Yes, but you were the youngest member.

"I was the youngest."

What are your plans for the future?

"I wrote a song called 'Renewal'. And the whole idea about 'renewal' is that you can renew, and renewing is that nothing has to get old. I don't have to do another thing, besides what I'm doing. And when I got a gig to go play in Laren or to go play London or New York, I look at that as one more reason to renew."

You don't have a special project in mind to play a certain type of music, like last record where you play reggae and ska?

"No. I'll probably be doing that less and less. And I had a fun period playing these recordings where I remembered my Jamaican heritage, the things that people that like that can relate to. But any other... You know what I'd like to do? (laughing). This is a challenge pleasure, but you may have seen my cover for 'Rocksteady': I love the westerns. I'd like to do an album where in a jazz way I do a serious dedication to a lot of the music that came out of the westerns. And a whole collection of that, with the guys who do that, or survived, cause most of them are all gone. There's sons of the pioneers, there's that whole Roy Rogers... It's a kind of a - how can I say - it's a fun project, but respectable. I respect that, because that music has meaning. Because it's writing about nature. Singing about the mountains, the prairies and... I like that. Rather than the city, that's congested."
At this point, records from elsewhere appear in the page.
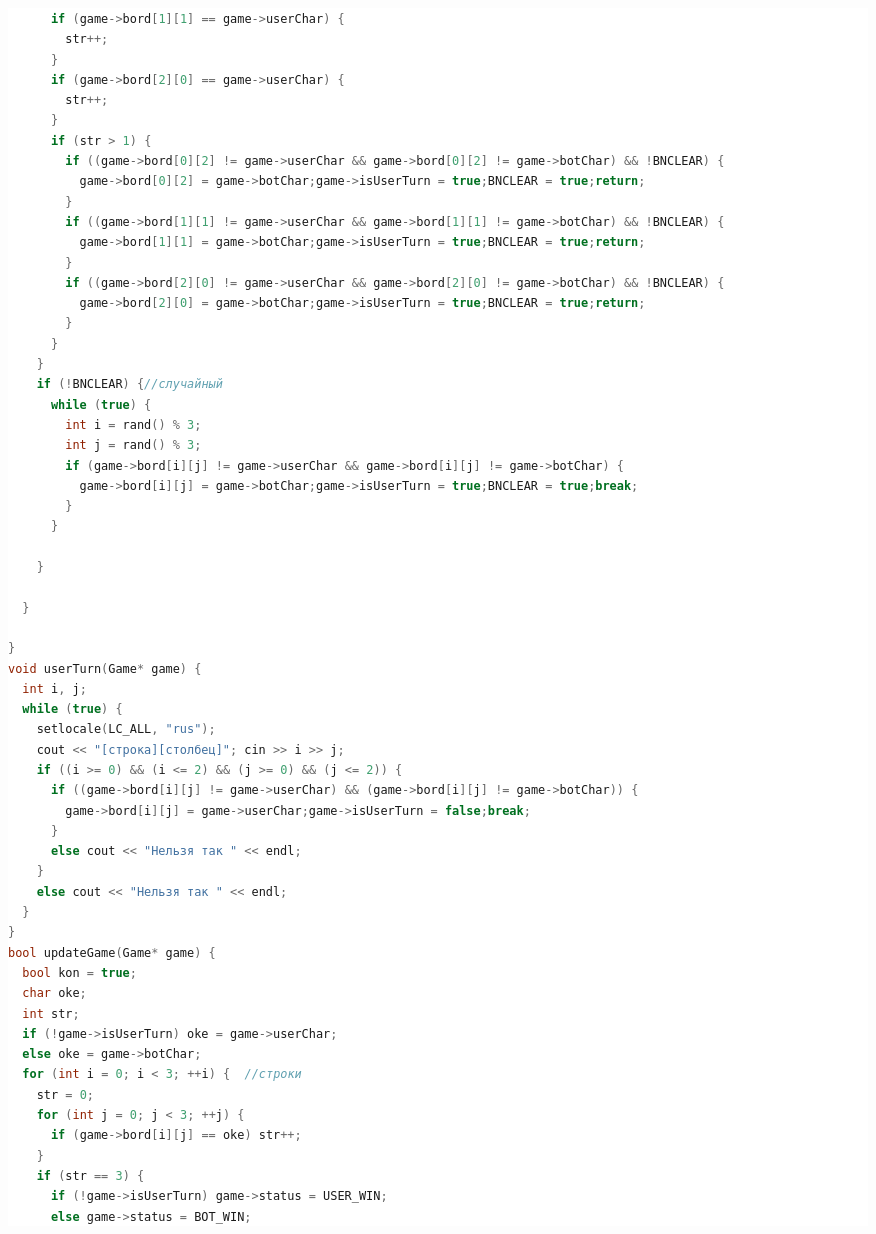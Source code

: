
 ```C++
      if (game->bord[1][1] == game->userChar) {
        str++;
      }
      if (game->bord[2][0] == game->userChar) {
        str++;
      }
      if (str > 1) {
        if ((game->bord[0][2] != game->userChar && game->bord[0][2] != game->botChar) && !BNCLEAR) {
          game->bord[0][2] = game->botChar;game->isUserTurn = true;BNCLEAR = true;return;
        }
        if ((game->bord[1][1] != game->userChar && game->bord[1][1] != game->botChar) && !BNCLEAR) {
          game->bord[1][1] = game->botChar;game->isUserTurn = true;BNCLEAR = true;return;
        }
        if ((game->bord[2][0] != game->userChar && game->bord[2][0] != game->botChar) && !BNCLEAR) {
          game->bord[2][0] = game->botChar;game->isUserTurn = true;BNCLEAR = true;return;
        }
      }
    }
    if (!BNCLEAR) {//случайный
      while (true) {
        int i = rand() % 3;
        int j = rand() % 3;
        if (game->bord[i][j] != game->userChar && game->bord[i][j] != game->botChar) {
          game->bord[i][j] = game->botChar;game->isUserTurn = true;BNCLEAR = true;break;
        }
      }

    }

  }

}
void userTurn(Game* game) {
  int i, j;
  while (true) {
    setlocale(LC_ALL, "rus");
    cout << "[строка][столбец]"; cin >> i >> j;
    if ((i >= 0) && (i <= 2) && (j >= 0) && (j <= 2)) {
      if ((game->bord[i][j] != game->userChar) && (game->bord[i][j] != game->botChar)) {
        game->bord[i][j] = game->userChar;game->isUserTurn = false;break;
      }
      else cout << "Нельзя так " << endl;
    }
    else cout << "Нельзя так " << endl;
  }
}
bool updateGame(Game* game) {
  bool kon = true;
  char oke;
  int str;
  if (!game->isUserTurn) oke = game->userChar;
  else oke = game->botChar;
  for (int i = 0; i < 3; ++i) {  //строки
    str = 0;
    for (int j = 0; j < 3; ++j) {
      if (game->bord[i][j] == oke) str++;
    }
    if (str == 3) {
      if (!game->isUserTurn) game->status = USER_WIN;
      else game->status = BOT_WIN;
```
Do you live in the city now?

"I live in the city, but in my mind I keep forcing myself to live in the country. OK, I live in the city and the city is great, but - you know - if I think I'm by the river or by the hill, things like that, or the seaside... I like to go away from the city. And when being here, even in a town, I like to see nature, like now. I grew up with that. And I wanted to go to the city, that excitement: the city is exciting. But after a while, people don't have time to be people as easily. So I prefer the country."

Do you live in New York?

"Manhattan. I live just a few blocks away from Madison Square Garden."
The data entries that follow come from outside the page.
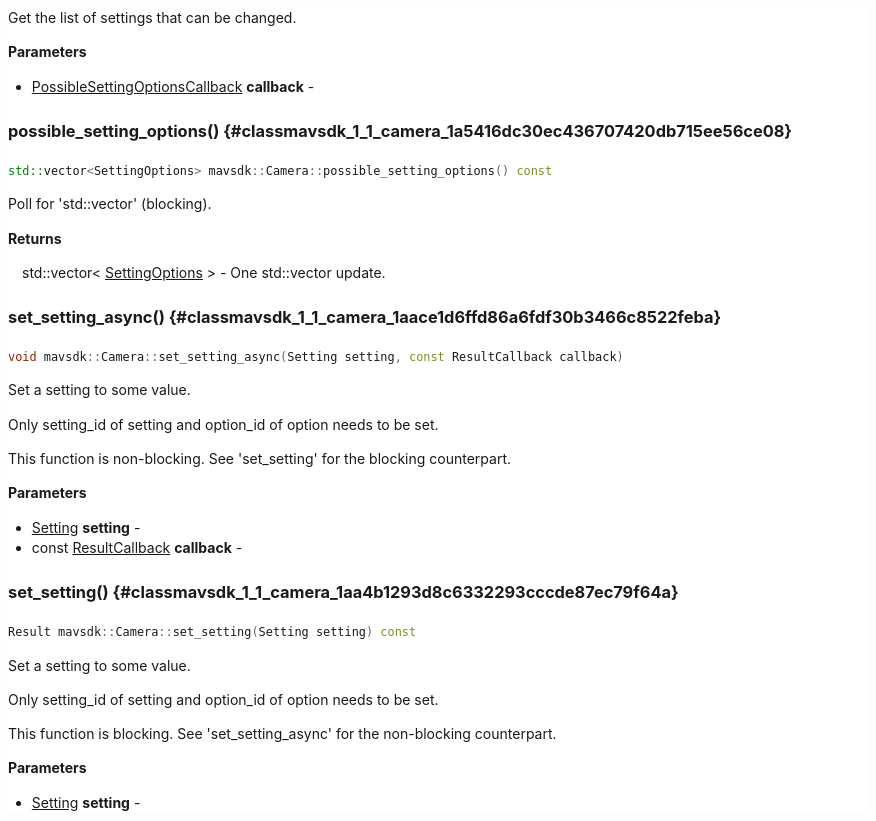 
Get the list of settings that can be changed.


**Parameters**

* [PossibleSettingOptionsCallback](classmavsdk_1_1_camera.md#classmavsdk_1_1_camera_1a78e25614c29cd8bc1bbf26adcf417c2a) **callback** - 

### possible_setting_options() {#classmavsdk_1_1_camera_1a5416dc30ec436707420db715ee56ce08}
```cpp
std::vector<SettingOptions> mavsdk::Camera::possible_setting_options() const
```


Poll for 'std::vector<SettingOptions>' (blocking).


**Returns**

&emsp;std::vector< [SettingOptions](structmavsdk_1_1_camera_1_1_setting_options.md) > - One std::vector<SettingOptions> update.

### set_setting_async() {#classmavsdk_1_1_camera_1aace1d6ffd86a6fdf30b3466c8522feba}
```cpp
void mavsdk::Camera::set_setting_async(Setting setting, const ResultCallback callback)
```


Set a setting to some value.

Only setting_id of setting and option_id of option needs to be set.


This function is non-blocking. See 'set_setting' for the blocking counterpart.

**Parameters**

* [Setting](structmavsdk_1_1_camera_1_1_setting.md) **setting** - 
* const [ResultCallback](classmavsdk_1_1_camera.md#classmavsdk_1_1_camera_1a8d6d59cd8d0a3584ef60b16255b6301f) **callback** - 

### set_setting() {#classmavsdk_1_1_camera_1aa4b1293d8c6332293cccde87ec79f64a}
```cpp
Result mavsdk::Camera::set_setting(Setting setting) const
```


Set a setting to some value.

Only setting_id of setting and option_id of option needs to be set.


This function is blocking. See 'set_setting_async' for the non-blocking counterpart.

**Parameters**

* [Setting](structmavsdk_1_1_camera_1_1_setting.md) **setting** -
Are you playing in the clubs there regularly?

"Yes, regularly I play at Blue Note. I'm going to play at Lincoln Centre, coming up in November, which is a brand new club in this incredible location in New York. That's where Wynton Marsalis has made such a big impact. The Lincoln Centre, and I'm going there for a week. And I'm going to play the Blue Note at Christmas. In fact I'll do a completely different thing. I'm having special guests Freddy Cole - brother of Nat - and Clark Terry and do a dedication for Nat King Cole. And the people will turn out and they'll love it, because it's Christmas time. And with the music and what he represented."
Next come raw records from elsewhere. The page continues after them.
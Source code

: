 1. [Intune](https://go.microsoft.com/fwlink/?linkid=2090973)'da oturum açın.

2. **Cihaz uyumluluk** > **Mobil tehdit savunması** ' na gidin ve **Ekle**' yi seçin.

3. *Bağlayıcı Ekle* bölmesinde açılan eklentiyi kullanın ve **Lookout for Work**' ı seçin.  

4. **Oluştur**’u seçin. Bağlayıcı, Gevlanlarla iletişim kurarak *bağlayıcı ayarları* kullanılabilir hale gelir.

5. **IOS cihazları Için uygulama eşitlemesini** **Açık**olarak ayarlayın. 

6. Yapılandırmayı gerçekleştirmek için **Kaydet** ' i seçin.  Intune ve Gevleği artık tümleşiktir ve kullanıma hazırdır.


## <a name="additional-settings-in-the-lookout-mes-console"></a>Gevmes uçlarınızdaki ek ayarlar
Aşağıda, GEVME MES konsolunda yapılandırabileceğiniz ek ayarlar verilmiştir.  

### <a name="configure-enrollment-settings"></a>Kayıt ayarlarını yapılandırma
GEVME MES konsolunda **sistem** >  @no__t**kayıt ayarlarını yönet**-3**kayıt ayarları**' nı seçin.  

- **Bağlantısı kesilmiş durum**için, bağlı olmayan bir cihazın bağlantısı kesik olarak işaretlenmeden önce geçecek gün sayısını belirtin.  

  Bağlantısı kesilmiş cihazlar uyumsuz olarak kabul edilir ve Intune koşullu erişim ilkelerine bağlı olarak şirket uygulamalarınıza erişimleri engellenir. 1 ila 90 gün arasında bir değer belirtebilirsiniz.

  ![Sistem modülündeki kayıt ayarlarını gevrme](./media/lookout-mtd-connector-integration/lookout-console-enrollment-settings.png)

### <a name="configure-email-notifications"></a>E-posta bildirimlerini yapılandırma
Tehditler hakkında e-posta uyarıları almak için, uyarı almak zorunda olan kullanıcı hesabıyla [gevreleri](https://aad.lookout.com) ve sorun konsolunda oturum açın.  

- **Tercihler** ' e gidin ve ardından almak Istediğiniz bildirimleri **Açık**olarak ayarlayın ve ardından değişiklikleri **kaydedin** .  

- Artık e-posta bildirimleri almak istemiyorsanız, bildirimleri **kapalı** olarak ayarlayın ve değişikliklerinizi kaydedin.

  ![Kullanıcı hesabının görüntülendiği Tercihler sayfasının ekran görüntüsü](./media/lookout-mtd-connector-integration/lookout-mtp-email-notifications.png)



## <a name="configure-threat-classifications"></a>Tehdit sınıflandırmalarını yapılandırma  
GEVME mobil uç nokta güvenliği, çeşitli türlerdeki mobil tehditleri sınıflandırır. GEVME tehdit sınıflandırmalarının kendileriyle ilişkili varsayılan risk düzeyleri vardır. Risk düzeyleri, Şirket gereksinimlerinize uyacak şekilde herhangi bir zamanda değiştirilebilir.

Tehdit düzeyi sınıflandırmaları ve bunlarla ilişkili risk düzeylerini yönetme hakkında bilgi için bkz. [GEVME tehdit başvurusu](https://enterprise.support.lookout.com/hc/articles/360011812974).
Did you ever meet Nat King Cole himself?

"That was a missed meeting, but I saw him at the stage of a Jamaican theatre. And that was a very important moment. In that theatre I saw Louis Armstrong and Nat Cole. And a lot of other artists in jazz and popular music. But those two guys were to me exemplified elegance. It's a combination of elegance and yet the dirt. The street, the rugged, you know. There's something about that. They didn't forget their past."